Dalam praktiknya, hukum syariat tidak langsung dipakai memutuskan suatu persoalan terbaru. Mereka membentukan sebuah majelis musyawarah untuk menyelesaikan persoalan terbaru itu. 

"Sementara kasus-kasus baru yang membutuhkan keputusan hukum ditangani para khalifah melalui musyawarah, atau kebijakan pribadi khalifah sebagai pemegang otoritas politik," katanya. 

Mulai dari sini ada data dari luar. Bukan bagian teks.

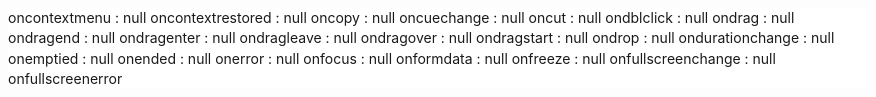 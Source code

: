 oncontextmenu
: 
null
oncontextrestored
: 
null
oncopy
: 
null
oncuechange
: 
null
oncut
: 
null
ondblclick
: 
null
ondrag
: 
null
ondragend
: 
null
ondragenter
: 
null
ondragleave
: 
null
ondragover
: 
null
ondragstart
: 
null
ondrop
: 
null
ondurationchange
: 
null
onemptied
: 
null
onended
: 
null
onerror
: 
null
onfocus
: 
null
onformdata
: 
null
onfreeze
: 
null
onfullscreenchange
: 
null
onfullscreenerror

Dengan demikian kata KH Jejej Zaenudin, tradisi bermusyawarah dan berijtihad dalam memutuskan perkara atas kasus-kasus hukum yang baru dengan merujuk kepada dalil-dalil yang tersirat dalam Alquran dan hadits mulai muncul.

Era Abu Bakar 

Kasus yang muncul di masa Khalifah Abu Bakar dan paling fenomenal adalah tentang kedudukan orang-orang yang murtad, pengikut para Nabi palsu dan kelompok penentang zakat. Fenomena murtad dan nabi palsu masih ada sampai sekarang, terakhir yang mengaku-ngaku sebagai nabi di antaranya Lia Eden, Ahmad Musadeq, Sense Komara, Sri Hartati, Eyang Ended. 

Selain mereka, ada Gus Jari alias Raden Aryo mengaku sebagai Nabi Isa. Untuk mempertahankan keyakinannya, dia siap berdebat terbuka dengan Mejelis Ulama Indonesia (MUI). 

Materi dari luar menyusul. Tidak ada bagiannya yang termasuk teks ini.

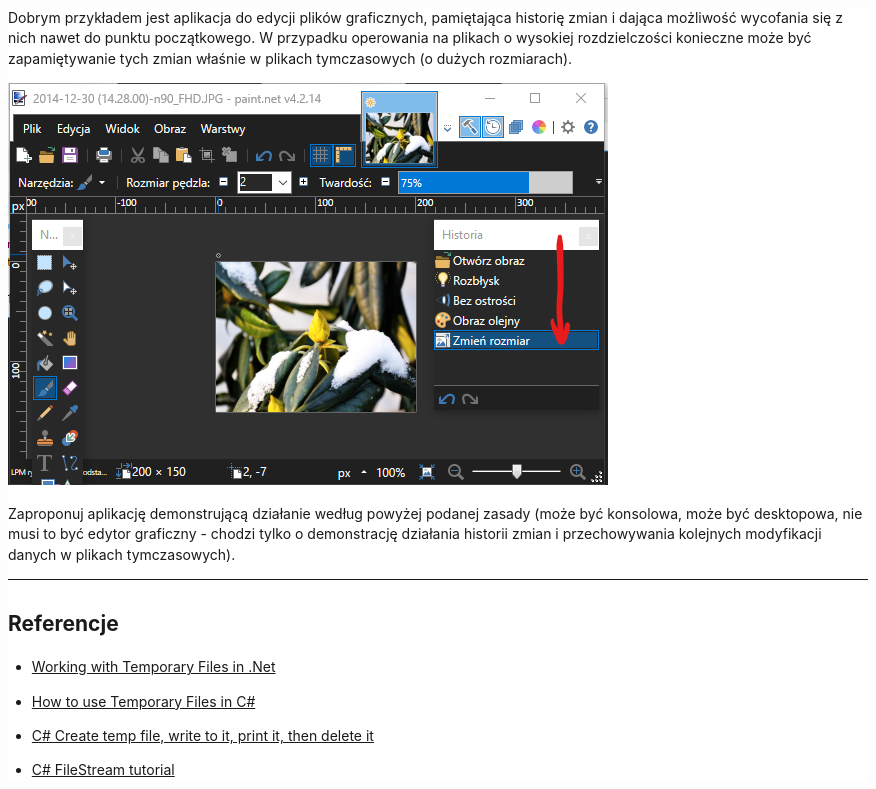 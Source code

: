 Dobrym przykładem jest aplikacja do edycji plików graficznych, pamiętająca historię zmian i dająca możliwość wycofania się z nich nawet do punktu początkowego. W przypadku operowania na plikach o wysokiej rozdzielczości konieczne może być zapamiętywanie tych zmian właśnie w plikach tymczasowych (o dużych rozmiarach).

![Ekran edytora graficznego z historią operacji](assets/edytor-grafiki.png)

Zaproponuj aplikację demonstrującą działanie według powyżej podanej zasady (może być konsolowa, może być desktopowa, nie musi to być edytor graficzny - chodzi tylko o demonstrację działania historii zmian i przechowywania kolejnych modyfikacji danych w plikach tymczasowych).

---

## Referencje



* [Working with Temporary Files in .Net](https://improveandrepeat.com/2019/10/working-with-temporary-files-in-net/)

* [How to use Temporary Files in C#](https://www.daveoncsharp.com/2009/09/how-to-use-temporary-files-in-csharp/)

* [C# Create temp file, write to it, print it, then delete it](https://stackoverflow.com/questions/43067737/c-sharp-create-temp-file-write-to-it-print-it-then-delete-it)

* [C# FileStream tutorial](http://zetcode.com/csharp/filestream/)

Bagimana cara khalifah Abu Bakar mengatasi persoalan ini? KH Jeje menjawab Musyawarah, sebelum melakukan tindakan keras terhadap mereka yang melanggar-syariat itu.

"Jika mereka menolak untuk kembali ke dalam pangkuan Islam dan menaati pemerintahan yang telah disepakati penduduk Madinah, maka Khalifah mengintruksikan untuk memerangi mereka sampai mereka bertaubat," katanya

Era Umar bin Khattab  

Masalah pada masa kekhalifah Umar yang terjadi sampai sekarang ini adalah sengketa tahan. Bahkan menjadi perbicangan di kalangan masyarakat dan pejabat di daerah dan pusat adanya mafia tanah. Namun Umar segera menyelesaikan masalah ini, sehingga tidak terjadi sengketa tanah di antara masyarakat yang membuat mafia tanah bermunculan.

"Ketika dia harus mengambil kebijakan tentang pembagian tanah-tanah produktif sebagai harta rampasan perang dari negeri-negeri yang baru ditaklukan," kata KH Jeje. 

Sebelumnya, berdasarkan praktik Nabi dan Khalifah Abu Bakar, tanah rampasan perang dari negeri-negeri yang dibebasakan oleh prajurit Islam. Maka tanah itu dibagikan langsung kepada para prajurit yang bergabung dalam peperangan.  

Tetapi khalifah Umar bin Khattab memandang praktik semacam itu tidak mungkin lagi diterapkan pada kasus penaklukan negeri Irak yang amat luas. 

Maka dia mengambil keputusan untuk menahan tanah-tanah negeri taklukan itu dan menyerahkan kepada para penduduknya untuk tetap mengelolanya dengan perjanjian mereka menyerahkan pajaknya kepada negara. 

"Kemudian dari hasil pajak itulah para prajurit diberi tunjangan dan gaji oleh kas negara atas tugas-tugas mereka," katanya. 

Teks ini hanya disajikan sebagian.